Old policies still hold sway
Many residents still associate Kejriwal with the three freebies—electricity, water, and bus rides—he introduced in his second term and the government’s work on mohalla clinics and government schools.
In its decade-long rule over the national capital, AAP has set up over 500 mohalla clinics across Delhi, bolstering its health infrastructure. It also claims to have “revolutionised” the city’s education system, including training programmes for teachers and infrastructure development.
It is the memory of this that appeared to be bolstering his chances. While 57-year-old Geeta colony resident, Devaki, felt that no party had done anything for them, she is still grateful to Kejriwal for “saving” her husband after he accidentally drank acid in 2022.
“The private hospital said that it’ll take around 50-55 lakh to give him medical treatment. So we rushed to LNJP (Lok Nayak Hospital). Everything was taken care of there by Kejriwal (Delhi government),” she recalled, perched in front of their makeshift cycle repair shop.
“He is helping my husband like a son, giving him treatment,” she added.

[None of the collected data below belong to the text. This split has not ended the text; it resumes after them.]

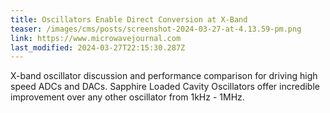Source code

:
 ```yaml
---
title: Oscillators Enable Direct Conversion at X-Band
teaser: /images/cms/posts/screenshot-2024-03-27-at-4.13.59-pm.png
link: https://www.microwavejournal.com
last_modified: 2024-03-27T22:15:30.287Z
---
```


X-band oscillator discussion and performance comparison for driving high speed ADCs and DACs. Sapphire Loaded Cavity Oscillators offer incredible improvement over any other oscillator from 1kHz - 1MHz.
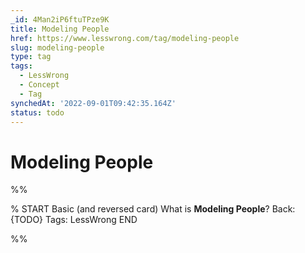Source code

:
 ```yaml
---
_id: 4Man2iP6ftuTPze9K
title: Modeling People
href: https://www.lesswrong.com/tag/modeling-people
slug: modeling-people
type: tag
tags:
  - LessWrong
  - Concept
  - Tag
synchedAt: '2022-09-01T09:42:35.164Z'
status: todo
---
```


# Modeling People


%%

% START
Basic (and reversed card)
What is **Modeling People**?
Back: {TODO}
Tags: LessWrong
END

%%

In East Delhi’s New Seelampur, the wall in front of 55-year-old Gulshan’s house was a reminder of pre-Kejriwal times. The ground beyond the wall used to be her family’s refuge when there used to be no electricity at home.
“We used to spread a chatai (mat) and sleep outside. There was no light…Even if he doesn’t give us a penny of the promise Rs. 2100, we would still vote for him.”
“Paise se vote nahi dete, dil se dete hain (We don’t vote with money, we vote from our hearts).”